Increasing Demand for Aframax Tankers

With the TMX pipeline edging closer to full capacity, demand for Aframax tankers is predicted to rise, potentially leading to a westward shift of vessels toward the US West Coast. Although no significant repositioning of Aframax tankers has occurred yet, the growing demand for Canada’s Access Western Blend (AWB) crude in Asia could result in a reduced supply of these tankers in the region. Currently, sufficient Aframax availability exists on the US West Coast, but a repositioning could occur next year if earnings become more attractive.

Freight rates for voyages between Vancouver and China or California are currently fetching owners between $1.75 million and $3 million per trip, yielding daily returns of $45,000 and $81,000, respectively. In comparison, Aframax rates on the Indonesia-Australia route have declined to $27,000 per day from their peak in May.

Potential Shifts in Aframax and VLCC Supply

Canadian crude exports have also sparked a rise in demand for Aframaxes performing reverse lightering, the process of offloading cargo onto Very Large Crude Carriers (VLCCs).
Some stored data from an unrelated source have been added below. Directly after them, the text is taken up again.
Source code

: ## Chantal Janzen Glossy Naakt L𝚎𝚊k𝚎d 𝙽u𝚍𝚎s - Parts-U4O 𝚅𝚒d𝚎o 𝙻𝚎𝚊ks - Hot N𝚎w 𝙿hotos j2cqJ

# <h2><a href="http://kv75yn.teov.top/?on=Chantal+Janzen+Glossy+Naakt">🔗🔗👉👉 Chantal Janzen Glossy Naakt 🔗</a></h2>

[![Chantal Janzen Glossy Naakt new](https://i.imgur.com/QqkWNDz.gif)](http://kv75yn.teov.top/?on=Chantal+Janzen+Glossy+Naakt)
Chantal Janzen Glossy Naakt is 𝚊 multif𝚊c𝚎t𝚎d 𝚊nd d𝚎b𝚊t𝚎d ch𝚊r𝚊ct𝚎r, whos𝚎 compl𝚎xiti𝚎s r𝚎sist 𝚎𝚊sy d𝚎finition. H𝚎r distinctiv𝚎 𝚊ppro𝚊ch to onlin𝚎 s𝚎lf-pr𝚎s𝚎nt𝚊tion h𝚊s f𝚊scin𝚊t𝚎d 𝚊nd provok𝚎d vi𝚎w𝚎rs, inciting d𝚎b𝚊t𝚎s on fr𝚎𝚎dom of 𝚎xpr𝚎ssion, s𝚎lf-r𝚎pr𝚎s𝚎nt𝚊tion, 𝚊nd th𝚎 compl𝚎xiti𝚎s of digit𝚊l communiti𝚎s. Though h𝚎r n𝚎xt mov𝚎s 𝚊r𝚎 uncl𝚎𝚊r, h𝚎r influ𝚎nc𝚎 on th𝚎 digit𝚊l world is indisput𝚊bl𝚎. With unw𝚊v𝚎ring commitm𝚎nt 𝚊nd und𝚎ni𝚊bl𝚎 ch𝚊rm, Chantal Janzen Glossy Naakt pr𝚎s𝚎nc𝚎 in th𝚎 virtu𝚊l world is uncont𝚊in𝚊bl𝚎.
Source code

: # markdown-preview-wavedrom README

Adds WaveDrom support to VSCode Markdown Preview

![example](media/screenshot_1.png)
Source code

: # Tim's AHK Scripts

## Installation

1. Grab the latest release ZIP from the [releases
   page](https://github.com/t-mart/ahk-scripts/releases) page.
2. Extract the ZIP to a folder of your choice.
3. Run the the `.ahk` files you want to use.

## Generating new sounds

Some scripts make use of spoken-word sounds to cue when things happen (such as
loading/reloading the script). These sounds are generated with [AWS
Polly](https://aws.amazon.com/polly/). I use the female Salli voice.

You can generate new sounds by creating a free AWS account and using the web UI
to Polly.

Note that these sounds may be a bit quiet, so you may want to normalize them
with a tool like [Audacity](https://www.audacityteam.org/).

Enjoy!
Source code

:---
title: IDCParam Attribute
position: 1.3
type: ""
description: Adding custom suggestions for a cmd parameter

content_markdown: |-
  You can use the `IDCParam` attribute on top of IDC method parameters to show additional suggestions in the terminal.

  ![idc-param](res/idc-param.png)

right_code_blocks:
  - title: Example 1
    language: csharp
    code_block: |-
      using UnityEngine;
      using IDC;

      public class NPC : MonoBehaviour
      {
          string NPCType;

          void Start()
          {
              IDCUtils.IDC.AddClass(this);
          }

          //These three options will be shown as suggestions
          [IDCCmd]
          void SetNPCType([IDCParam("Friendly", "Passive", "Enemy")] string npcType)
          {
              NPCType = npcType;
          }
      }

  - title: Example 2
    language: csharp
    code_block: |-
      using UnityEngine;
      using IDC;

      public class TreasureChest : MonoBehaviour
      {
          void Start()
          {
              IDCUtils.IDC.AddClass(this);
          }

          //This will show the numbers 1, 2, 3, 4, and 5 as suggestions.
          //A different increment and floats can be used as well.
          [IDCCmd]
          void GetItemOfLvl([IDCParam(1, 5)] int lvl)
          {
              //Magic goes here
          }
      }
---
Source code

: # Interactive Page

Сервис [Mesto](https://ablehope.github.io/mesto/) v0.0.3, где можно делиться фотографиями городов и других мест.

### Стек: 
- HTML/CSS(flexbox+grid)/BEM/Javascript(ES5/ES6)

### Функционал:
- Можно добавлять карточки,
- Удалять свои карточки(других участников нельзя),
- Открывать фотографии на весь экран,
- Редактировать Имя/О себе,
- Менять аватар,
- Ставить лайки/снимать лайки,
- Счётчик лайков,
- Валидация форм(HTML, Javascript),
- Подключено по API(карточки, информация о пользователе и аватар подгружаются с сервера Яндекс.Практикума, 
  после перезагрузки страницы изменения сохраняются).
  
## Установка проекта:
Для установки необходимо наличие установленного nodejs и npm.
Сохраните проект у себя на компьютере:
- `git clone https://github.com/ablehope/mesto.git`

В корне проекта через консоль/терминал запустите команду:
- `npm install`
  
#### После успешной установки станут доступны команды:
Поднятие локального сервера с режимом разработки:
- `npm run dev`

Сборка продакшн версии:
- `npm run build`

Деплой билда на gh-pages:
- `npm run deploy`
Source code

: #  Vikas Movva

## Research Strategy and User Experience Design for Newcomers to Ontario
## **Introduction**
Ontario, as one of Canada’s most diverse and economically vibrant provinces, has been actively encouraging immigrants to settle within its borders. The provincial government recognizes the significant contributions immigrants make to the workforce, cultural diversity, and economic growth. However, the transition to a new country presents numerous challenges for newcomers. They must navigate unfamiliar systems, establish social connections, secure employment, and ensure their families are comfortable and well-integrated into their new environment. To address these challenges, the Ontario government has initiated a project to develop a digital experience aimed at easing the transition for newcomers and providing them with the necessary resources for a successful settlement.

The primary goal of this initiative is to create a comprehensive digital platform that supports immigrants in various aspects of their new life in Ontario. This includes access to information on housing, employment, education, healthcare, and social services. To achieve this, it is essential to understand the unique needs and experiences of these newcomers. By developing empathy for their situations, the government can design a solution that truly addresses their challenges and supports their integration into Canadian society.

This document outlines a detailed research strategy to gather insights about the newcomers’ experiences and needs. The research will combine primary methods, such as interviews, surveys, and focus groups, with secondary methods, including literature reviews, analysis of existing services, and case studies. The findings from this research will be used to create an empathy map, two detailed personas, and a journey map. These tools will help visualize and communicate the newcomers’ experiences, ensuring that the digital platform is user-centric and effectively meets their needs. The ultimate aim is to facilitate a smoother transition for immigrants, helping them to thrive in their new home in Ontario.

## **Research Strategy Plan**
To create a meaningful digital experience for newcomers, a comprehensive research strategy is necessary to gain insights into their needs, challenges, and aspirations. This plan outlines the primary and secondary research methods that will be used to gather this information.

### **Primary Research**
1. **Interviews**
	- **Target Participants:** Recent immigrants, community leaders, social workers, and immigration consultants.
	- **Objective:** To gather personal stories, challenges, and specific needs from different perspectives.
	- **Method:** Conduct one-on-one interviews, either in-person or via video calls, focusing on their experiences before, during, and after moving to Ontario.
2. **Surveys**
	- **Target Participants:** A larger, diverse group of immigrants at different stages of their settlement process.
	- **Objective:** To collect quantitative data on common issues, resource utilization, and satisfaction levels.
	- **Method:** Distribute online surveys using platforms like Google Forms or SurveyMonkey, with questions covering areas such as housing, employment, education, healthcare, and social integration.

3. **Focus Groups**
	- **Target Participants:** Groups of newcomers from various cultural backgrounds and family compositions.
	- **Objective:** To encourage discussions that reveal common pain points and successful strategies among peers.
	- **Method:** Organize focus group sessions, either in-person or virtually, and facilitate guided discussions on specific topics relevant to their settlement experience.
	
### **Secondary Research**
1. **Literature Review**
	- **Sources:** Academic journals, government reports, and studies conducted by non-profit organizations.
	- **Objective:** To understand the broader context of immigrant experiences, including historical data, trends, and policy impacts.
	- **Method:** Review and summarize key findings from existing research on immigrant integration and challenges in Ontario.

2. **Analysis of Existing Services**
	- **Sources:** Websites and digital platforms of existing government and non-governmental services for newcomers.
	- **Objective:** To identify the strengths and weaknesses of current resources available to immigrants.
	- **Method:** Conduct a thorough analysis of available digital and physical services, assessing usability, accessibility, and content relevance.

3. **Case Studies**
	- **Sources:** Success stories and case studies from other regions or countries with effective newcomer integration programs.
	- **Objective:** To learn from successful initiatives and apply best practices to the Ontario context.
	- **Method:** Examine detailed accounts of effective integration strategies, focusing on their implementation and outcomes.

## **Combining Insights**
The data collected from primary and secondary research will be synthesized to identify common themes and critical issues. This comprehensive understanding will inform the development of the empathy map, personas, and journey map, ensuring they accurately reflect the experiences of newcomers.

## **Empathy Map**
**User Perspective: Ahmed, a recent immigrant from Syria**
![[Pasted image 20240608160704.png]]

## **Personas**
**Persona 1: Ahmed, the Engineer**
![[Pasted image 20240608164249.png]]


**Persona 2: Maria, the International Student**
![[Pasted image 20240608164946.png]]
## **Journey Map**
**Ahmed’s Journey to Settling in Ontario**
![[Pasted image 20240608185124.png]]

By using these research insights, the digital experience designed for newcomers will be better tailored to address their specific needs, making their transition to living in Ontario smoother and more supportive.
Since May, two VLCCs have been heading monthly to the Pacific Area Lightering off Southern California for this purpose. Around eight Aframax reverse lightering operations have been conducted each month, although demand in Southeast Asia remains relatively stable due to VLCCs being able to discharge directly at Thailand’s Map Ta Phut port once again.

Impact on VLCC Freight Rates

The rise in Canadian crude exports may affect VLCC freight rates over the coming year, especially as refineries on the US West Coast increasingly source their crude from Vancouver. This shift could reduce the need for shipments from the US Gulf Coast and the Persian Gulf. However, the rising demand for both Aframax and VLCC tankers will become more evident as the TMX pipeline reaches full capacity, expected at 890,000 barrels per day.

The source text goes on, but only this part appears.